Speaking during the latest cross-party Oireachtas banking inquiry meeting, the Italian-born expert said the EC has a role in injecting capital into banks and in ensuring suspect behaviour is found out before it is too late.

However, he insisted the group’s responsibility ended as being the “guardian” of international treaties, with legislation reflecting these measures then up to individual countries’ governments.

“Once the law is there we are not the supervisor.

“We are the guardian of the treaty, but not the regulation,” Mr Nava said when questioned by Sinn Féin and Fianna Fáil’s finance spokespeople Pearse Doherty and Michael McGrath.

“I’m not here to accept responsibility. I’m a witness here,” he added.

After being prevented by the inquiry’s chairman, Mr Lynch, from asking Mr Nava if this means the group will “wash your hands” of serious gaps if they are a country-specific regulation problem, Mr Doherty questioned Mr Nava again about whether the group has “no other involvement” in enforcing regulation, which he confirmed.

During the same meeting, Mr Nava told Fine Gael TD Eoghan Murphy that Ireland’s regulatory structures met continental guidelines even as the economic crash was unfolding.

However, answering further questions from Labour senator Susan O’Keeffe about “how confident” he felt in hindsight that the correct regulations were in place at the time on a scale of one to 10, he said it would be “three”.

“We found we had many things to do. It was not by chance we have put in 41 pieces of legislation in five years.
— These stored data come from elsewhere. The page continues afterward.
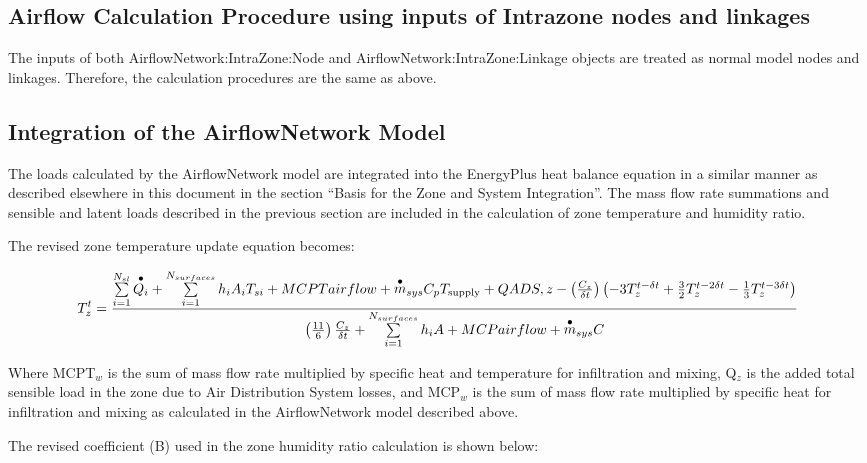 \subsection{Airflow Calculation Procedure using inputs of Intrazone nodes and linkages}\label{airflow-calculation-procedure-using-inputs-of-intrazone-nodes-and-linkages}

The inputs of both AirflowNetwork:IntraZone:Node and AirflowNetwork:IntraZone:Linkage objects are treated as normal model nodes and linkages. Therefore, the calculation procedures are the same as above.

\subsection{Integration of the AirflowNetwork Model}\label{integration-of-the-airflownetwork-model}

The loads calculated by the AirflowNetwork model are integrated into the EnergyPlus heat balance equation in a similar manner as described elsewhere in this document in the section ``Basis for the Zone and System Integration''. The mass flow rate summations and sensible and latent loads described in the previous section are included in the calculation of zone temperature and humidity ratio.

The revised zone temperature update equation becomes:

\begin{equation}
T_z^t = \frac{{\sum\limits_{i = 1}^{{N_{sl}}} {\mathop {{Q_i}}\limits^ \bullet  }  + \sum\limits_{i = 1}^{{N_{surfaces}}} {{h_i}} {A_i}{T_{si}} + MCPTairflow + {{\mathop m\limits^ \bullet  }_{sys}}{C_p}{T_{{\rm{supply}}}} + QADS,z - \left( {\frac{{{C_z}}}{{\delta t}}} \right)\left( { - 3T_z^{t - \delta t} + \frac{3}{2}T_z^{t - 2\delta t} - \frac{1}{3}T_z^{t - 3\delta t}} \right)}}{{\left( {\frac{{11}}{6}} \right)\frac{{{C_z}}}{{\delta t}} + \sum\limits_{i = 1}^{{N_{surfaces}}} {{h_i}} A + MCPairflow + {{\mathop m\limits^ \bullet  }_{sys}}C}}
\end{equation}

Where MCPT\(_{w}\) is the sum of mass flow rate multiplied by specific heat and temperature for infiltration and mixing, Q\(_{z}\) is the added total sensible load in the zone due to Air Distribution System losses, and MCP\(_{w}\) is the sum of mass flow rate multiplied by specific heat for infiltration and mixing as calculated in the AirflowNetwork model described above.

The revised coefficient (B) used in the zone humidity ratio calculation is shown below:

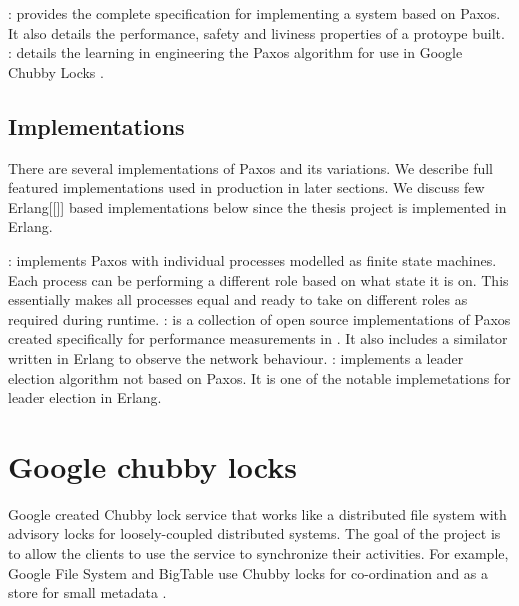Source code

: \begin{itemize}
    : \citet{Kirsch08paxosfor} provides the
    complete specification for implementing a system based on Paxos. It also
    details the performance, safety and liviness properties of a protoype built.
    : \cite{ChandraGR07}
    details the learning in engineering the Paxos algorithm for use in
    Google Chubby Locks \citep{Burrows06}.
\end{itemize}

\subsection{Implementations}

There are several implementations of Paxos and its variations. We describe full
featured implementations used in production in later sections. We discuss few
Erlang[[]] based implementations below since the thesis project is implemented
in Erlang.

\begin{itemize}
    : \citep{Uenishi2012} implements Paxos with
    individual processes modelled as finite state machines. Each process can
    be performing a different role based on what state it is on. This 
    essentially makes all processes equal and ready to take on different roles
    as required during runtime.
    : \citet{Lugano2012} is a collection of open source 
    implementations of Paxos created specifically for performance measurements
    in \citet{MarandiPSP10}. It also includes a similator written in Erlang to
    observe the network behaviour.
    : \citet{Ulf2012} implements a leader election algorithm
    not based on Paxos. It is one of the notable implemetations for leader
    election in Erlang.
\end{itemize}

\section{Google chubby locks}
\label{section:chubby.locks}

Google created Chubby lock service \citep{Burrows06} that works like a 
distributed file system with advisory locks for loosely-coupled distributed 
systems. The goal of the project is to allow the clients to use the service
to synchronize their activities. For example, Google File System \citep{gfs} 
and BigTable \citep{ChangDGHWBCFG06} use Chubby locks for co-ordination and
as a store for small metadata \citep{ChandraGR07}.

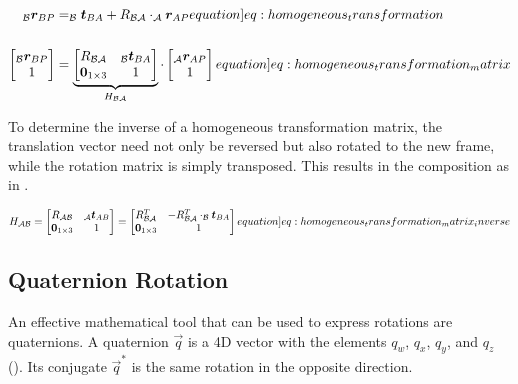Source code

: \begin{align}
    _\mathcal B \vec r_{BP} &= _\mathcal B \vec t_{BA} + R_{\mathcal B \mathcal A} \cdot _\mathcal A \vec r_{AP}
    \label[equation]{eq:homogeneous_transformation}
    \\
    \\
    \begin{bmatrix} _\mathcal B \vec r_{BP} \\ 1 \end{bmatrix} &= \underbrace{\begin{bmatrix} R_{\mathcal B \mathcal A} & _\mathcal B \vec t_{BA} \\ \vec 0_{1\times 3} & 1 \end{bmatrix}}_{H_{\mathcal B \mathcal A}} \cdot \begin{bmatrix} _\mathcal A \vec r_{AP} \\ 1 \end{bmatrix}
    \label[equation]{eq:homogeneous_transformation_matrix}
\end{align}

To determine the inverse of a homogeneous transformation matrix, the translation vector need not only be reversed but also rotated to the new frame, while the rotation matrix is simply transposed. This results in the composition as in .

\begin{equation}
    H_{\mathcal A \mathcal B} = \begin{bmatrix} R_{\mathcal A \mathcal B} & _\mathcal A \vec t_{AB} \\ \vec 0_{1\times 3} & 1 \end{bmatrix}
    = \begin{bmatrix} R_{\mathcal B \mathcal A}^T & -R_{\mathcal B \mathcal A}^T \cdot _\mathcal B \vec t_{BA} \\ \vec 0_{1\times 3} & 1 \end{bmatrix}
    \label[equation]{eq:homogeneous_transformation_matrix_inverse}
\end{equation}

\newpage
\subsection{Quaternion Rotation}

An effective mathematical tool that can be used to express rotations are quaternions. A quaternion $\vec q$ is a 4D vector with the elements $q_w$, $q_x$, $q_y$, and $q_z$ (). Its conjugate $\vec q^*$ is the same rotation in the opposite direction.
At a global level there was an acceptance more needed to be done,” he said.

Mr Nava, who was told by Fine Gael TD Kieran O’Donnell it is not good enough to describe regulation development as “trial and error” because people have suffered the consequences of inaction, insisted significant improvements have been made.

However, he confirmed that currently the single resolution fund — set up to be a safety net for individual banks if they go bust — is short of its €55bn target, and admitted despite the scandals of recent years, the commission is not planning new guidelines to personally fine or jail top bankers for illegal activity, instead of attacking their institutions, as part of moves to discourage a repeat of the crash.

According to Socialist TD and inquiry member Joe Higgins, more than €180bn in fines have been levied against financial institutions in the US, Britain, and Eur-opean Union since the worldwide economic crisis began in 2008.